The answer must restate every entry below word for word.
---
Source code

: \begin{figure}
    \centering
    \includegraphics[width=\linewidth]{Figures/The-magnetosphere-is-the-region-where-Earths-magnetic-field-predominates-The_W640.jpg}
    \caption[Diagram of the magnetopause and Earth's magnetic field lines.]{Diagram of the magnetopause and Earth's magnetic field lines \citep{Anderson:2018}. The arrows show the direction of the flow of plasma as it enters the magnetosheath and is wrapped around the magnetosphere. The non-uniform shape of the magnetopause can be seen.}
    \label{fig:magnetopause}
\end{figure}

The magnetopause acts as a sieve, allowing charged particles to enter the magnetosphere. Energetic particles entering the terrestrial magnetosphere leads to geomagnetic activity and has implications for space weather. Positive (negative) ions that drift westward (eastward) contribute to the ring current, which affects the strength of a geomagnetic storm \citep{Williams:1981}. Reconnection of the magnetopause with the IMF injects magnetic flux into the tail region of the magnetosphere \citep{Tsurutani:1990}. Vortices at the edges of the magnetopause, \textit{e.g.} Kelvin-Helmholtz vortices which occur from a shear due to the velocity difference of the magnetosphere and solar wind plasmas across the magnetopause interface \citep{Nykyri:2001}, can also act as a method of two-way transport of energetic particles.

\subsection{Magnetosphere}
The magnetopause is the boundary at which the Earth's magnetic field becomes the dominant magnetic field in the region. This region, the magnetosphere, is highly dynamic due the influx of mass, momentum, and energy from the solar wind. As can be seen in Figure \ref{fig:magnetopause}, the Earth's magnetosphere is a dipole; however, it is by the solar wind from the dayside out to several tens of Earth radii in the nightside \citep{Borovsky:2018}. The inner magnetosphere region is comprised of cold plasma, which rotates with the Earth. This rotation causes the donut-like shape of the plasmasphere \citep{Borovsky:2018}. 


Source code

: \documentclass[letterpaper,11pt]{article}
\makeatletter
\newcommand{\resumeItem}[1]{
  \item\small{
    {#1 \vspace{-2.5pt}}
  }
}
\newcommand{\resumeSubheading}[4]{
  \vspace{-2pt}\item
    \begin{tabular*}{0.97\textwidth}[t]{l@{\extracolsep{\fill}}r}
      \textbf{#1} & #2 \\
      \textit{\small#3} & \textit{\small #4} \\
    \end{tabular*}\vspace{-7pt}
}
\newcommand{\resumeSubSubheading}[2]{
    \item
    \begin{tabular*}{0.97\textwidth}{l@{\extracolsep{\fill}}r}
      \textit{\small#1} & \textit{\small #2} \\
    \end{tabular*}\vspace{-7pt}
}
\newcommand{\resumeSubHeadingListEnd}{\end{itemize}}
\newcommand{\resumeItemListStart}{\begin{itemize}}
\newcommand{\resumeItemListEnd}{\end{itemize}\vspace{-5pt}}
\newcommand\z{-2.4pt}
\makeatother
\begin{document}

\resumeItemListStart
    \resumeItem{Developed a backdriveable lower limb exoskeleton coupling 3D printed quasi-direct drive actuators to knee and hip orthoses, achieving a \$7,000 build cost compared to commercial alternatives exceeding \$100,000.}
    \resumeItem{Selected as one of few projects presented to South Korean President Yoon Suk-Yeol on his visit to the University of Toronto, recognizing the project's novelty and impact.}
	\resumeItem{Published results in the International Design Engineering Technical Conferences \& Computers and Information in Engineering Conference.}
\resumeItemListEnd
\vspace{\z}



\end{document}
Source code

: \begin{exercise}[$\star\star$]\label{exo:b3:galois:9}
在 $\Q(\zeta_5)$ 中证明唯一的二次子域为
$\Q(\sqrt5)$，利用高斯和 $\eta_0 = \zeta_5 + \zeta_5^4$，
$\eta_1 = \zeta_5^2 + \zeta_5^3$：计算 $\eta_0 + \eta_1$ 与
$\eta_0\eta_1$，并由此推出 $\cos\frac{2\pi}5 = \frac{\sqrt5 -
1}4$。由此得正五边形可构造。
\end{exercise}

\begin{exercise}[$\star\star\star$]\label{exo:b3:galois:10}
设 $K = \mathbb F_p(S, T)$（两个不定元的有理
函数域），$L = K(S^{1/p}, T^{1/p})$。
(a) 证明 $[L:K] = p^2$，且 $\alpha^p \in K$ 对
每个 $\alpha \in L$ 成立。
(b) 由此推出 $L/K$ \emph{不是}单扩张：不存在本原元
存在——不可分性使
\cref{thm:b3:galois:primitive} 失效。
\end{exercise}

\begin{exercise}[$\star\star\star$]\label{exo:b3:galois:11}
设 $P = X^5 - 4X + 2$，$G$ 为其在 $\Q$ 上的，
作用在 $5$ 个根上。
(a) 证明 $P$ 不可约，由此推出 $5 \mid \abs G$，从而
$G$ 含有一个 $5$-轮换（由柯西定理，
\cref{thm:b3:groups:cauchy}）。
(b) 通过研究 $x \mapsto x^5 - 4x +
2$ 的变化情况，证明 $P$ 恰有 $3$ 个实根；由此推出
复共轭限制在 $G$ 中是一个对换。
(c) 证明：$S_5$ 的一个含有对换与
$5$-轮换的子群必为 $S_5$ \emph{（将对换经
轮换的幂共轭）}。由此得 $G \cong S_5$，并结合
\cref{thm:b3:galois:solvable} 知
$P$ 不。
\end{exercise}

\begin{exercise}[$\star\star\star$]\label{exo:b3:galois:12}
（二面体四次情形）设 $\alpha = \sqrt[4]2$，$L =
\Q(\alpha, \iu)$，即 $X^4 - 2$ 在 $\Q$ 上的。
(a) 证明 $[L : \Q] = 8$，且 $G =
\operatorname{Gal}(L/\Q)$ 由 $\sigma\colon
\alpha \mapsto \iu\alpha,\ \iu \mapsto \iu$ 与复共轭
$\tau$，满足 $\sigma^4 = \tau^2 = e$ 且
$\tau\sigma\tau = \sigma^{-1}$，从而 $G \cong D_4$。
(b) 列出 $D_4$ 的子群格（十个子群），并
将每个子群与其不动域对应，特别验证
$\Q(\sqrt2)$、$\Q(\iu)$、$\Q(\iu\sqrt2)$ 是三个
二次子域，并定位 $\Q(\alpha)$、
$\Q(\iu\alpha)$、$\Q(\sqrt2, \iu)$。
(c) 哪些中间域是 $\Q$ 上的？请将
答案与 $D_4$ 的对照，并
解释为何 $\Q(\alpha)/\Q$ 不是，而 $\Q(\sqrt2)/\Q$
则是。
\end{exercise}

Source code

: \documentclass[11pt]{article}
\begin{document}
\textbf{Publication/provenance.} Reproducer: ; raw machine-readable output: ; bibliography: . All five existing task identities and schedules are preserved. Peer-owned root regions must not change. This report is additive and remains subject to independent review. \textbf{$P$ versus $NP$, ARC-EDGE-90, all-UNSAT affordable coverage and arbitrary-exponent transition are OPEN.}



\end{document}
---
* [OUTPUT OF THE TASK]
Source code

: \begin{figure}
    \centering
    \includegraphics[width=\linewidth]{Figures/The-magnetosphere-is-the-region-where-Earths-magnetic-field-predominates-The_W640.jpg}
    \caption[Diagram of the magnetopause and Earth's magnetic field lines.]{Diagram of the magnetopause and Earth's magnetic field lines \citep{Anderson:2018}. The arrows show the direction of the flow of plasma as it enters the magnetosheath and is wrapped around the magnetosphere. The non-uniform shape of the magnetopause can be seen.}
    \label{fig:magnetopause}
\end{figure}

The magnetopause acts as a sieve, allowing charged particles to enter the magnetosphere. Energetic particles entering the terrestrial magnetosphere leads to geomagnetic activity and has implications for space weather. Positive (negative) ions that drift westward (eastward) contribute to the ring current, which affects the strength of a geomagnetic storm \citep{Williams:1981}. Reconnection of the magnetopause with the IMF injects magnetic flux into the tail region of the magnetosphere \citep{Tsurutani:1990}. Vortices at the edges of the magnetopause, \textit{e.g.} Kelvin-Helmholtz vortices which occur from a shear due to the velocity difference of the magnetosphere and solar wind plasmas across the magnetopause interface \citep{Nykyri:2001}, can also act as a method of two-way transport of energetic particles.

\subsection{Magnetosphere}
The magnetopause is the boundary at which the Earth's magnetic field becomes the dominant magnetic field in the region. This region, the magnetosphere, is highly dynamic due the influx of mass, momentum, and energy from the solar wind. As can be seen in Figure \ref{fig:magnetopause}, the Earth's magnetosphere is a dipole; however, it is by the solar wind from the dayside out to several tens of Earth radii in the nightside \citep{Borovsky:2018}. The inner magnetosphere region is comprised of cold plasma, which rotates with the Earth. This rotation causes the donut-like shape of the plasmasphere \citep{Borovsky:2018}. 


Source code

: \documentclass[letterpaper,11pt]{article}
\makeatletter
\newcommand{\resumeItem}[1]{
  \item\small{
    {#1 \vspace{-2.5pt}}
  }
}
\newcommand{\resumeSubheading}[4]{
  \vspace{-2pt}\item
    \begin{tabular*}{0.97\textwidth}[t]{l@{\extracolsep{\fill}}r}
      \textbf{#1} & #2 \\
      \textit{\small#3} & \textit{\small #4} \\
    \end{tabular*}\vspace{-7pt}
}
\newcommand{\resumeSubSubheading}[2]{
    \item
    \begin{tabular*}{0.97\textwidth}{l@{\extracolsep{\fill}}r}
      \textit{\small#1} & \textit{\small #2} \\
    \end{tabular*}\vspace{-7pt}
}
\newcommand{\resumeSubHeadingListEnd}{\end{itemize}}
\newcommand{\resumeItemListStart}{\begin{itemize}}
\newcommand{\resumeItemListEnd}{\end{itemize}\vspace{-5pt}}
\newcommand\z{-2.4pt}
\makeatother
\begin{document}

\resumeItemListStart
    \resumeItem{Developed a backdriveable lower limb exoskeleton coupling 3D printed quasi-direct drive actuators to knee and hip orthoses, achieving a \$7,000 build cost compared to commercial alternatives exceeding \$100,000.}
    \resumeItem{Selected as one of few projects presented to South Korean President Yoon Suk-Yeol on his visit to the University of Toronto, recognizing the project's novelty and impact.}
	\resumeItem{Published results in the International Design Engineering Technical Conferences \& Computers and Information in Engineering Conference.}
\resumeItemListEnd
\vspace{\z}



\end{document}
Source code

: \begin{exercise}[$\star\star$]\label{exo:b3:galois:9}
在 $\Q(\zeta_5)$ 中证明唯一的二次子域为
$\Q(\sqrt5)$，利用高斯和 $\eta_0 = \zeta_5 + \zeta_5^4$，
$\eta_1 = \zeta_5^2 + \zeta_5^3$：计算 $\eta_0 + \eta_1$ 与
$\eta_0\eta_1$，并由此推出 $\cos\frac{2\pi}5 = \frac{\sqrt5 -
1}4$。由此得正五边形可构造。
\end{exercise}

\begin{exercise}[$\star\star\star$]\label{exo:b3:galois:10}
设 $K = \mathbb F_p(S, T)$（两个不定元的有理
函数域），$L = K(S^{1/p}, T^{1/p})$。
(a) 证明 $[L:K] = p^2$，且 $\alpha^p \in K$ 对
每个 $\alpha \in L$ 成立。
(b) 由此推出 $L/K$ \emph{不是}单扩张：不存在本原元
存在——不可分性使
\cref{thm:b3:galois:primitive} 失效。
\end{exercise}

\begin{exercise}[$\star\star\star$]\label{exo:b3:galois:11}
设 $P = X^5 - 4X + 2$，$G$ 为其在 $\Q$ 上的，
作用在 $5$ 个根上。
(a) 证明 $P$ 不可约，由此推出 $5 \mid \abs G$，从而
$G$ 含有一个 $5$-轮换（由柯西定理，
\cref{thm:b3:groups:cauchy}）。
(b) 通过研究 $x \mapsto x^5 - 4x +
2$ 的变化情况，证明 $P$ 恰有 $3$ 个实根；由此推出
复共轭限制在 $G$ 中是一个对换。
(c) 证明：$S_5$ 的一个含有对换与
$5$-轮换的子群必为 $S_5$ \emph{（将对换经
轮换的幂共轭）}。由此得 $G \cong S_5$，并结合
\cref{thm:b3:galois:solvable} 知
$P$ 不。
\end{exercise}

\begin{exercise}[$\star\star\star$]\label{exo:b3:galois:12}
（二面体四次情形）设 $\alpha = \sqrt[4]2$，$L =
\Q(\alpha, \iu)$，即 $X^4 - 2$ 在 $\Q$ 上的。
(a) 证明 $[L : \Q] = 8$，且 $G =
\operatorname{Gal}(L/\Q)$ 由 $\sigma\colon
\alpha \mapsto \iu\alpha,\ \iu \mapsto \iu$ 与复共轭
$\tau$，满足 $\sigma^4 = \tau^2 = e$ 且
$\tau\sigma\tau = \sigma^{-1}$，从而 $G \cong D_4$。
(b) 列出 $D_4$ 的子群格（十个子群），并
将每个子群与其不动域对应，特别验证
$\Q(\sqrt2)$、$\Q(\iu)$、$\Q(\iu\sqrt2)$ 是三个
二次子域，并定位 $\Q(\alpha)$、
$\Q(\iu\alpha)$、$\Q(\sqrt2, \iu)$。
(c) 哪些中间域是 $\Q$ 上的？请将
答案与 $D_4$ 的对照，并
解释为何 $\Q(\alpha)/\Q$ 不是，而 $\Q(\sqrt2)/\Q$
则是。
\end{exercise}

Source code

: \documentclass[11pt]{article}
\begin{document}
\textbf{Publication/provenance.} Reproducer: ; raw machine-readable output: ; bibliography: . All five existing task identities and schedules are preserved. Peer-owned root regions must not change. This report is additive and remains subject to independent review. \textbf{$P$ versus $NP$, ARC-EDGE-90, all-UNSAT affordable coverage and arbitrary-exponent transition are OPEN.}



\end{document}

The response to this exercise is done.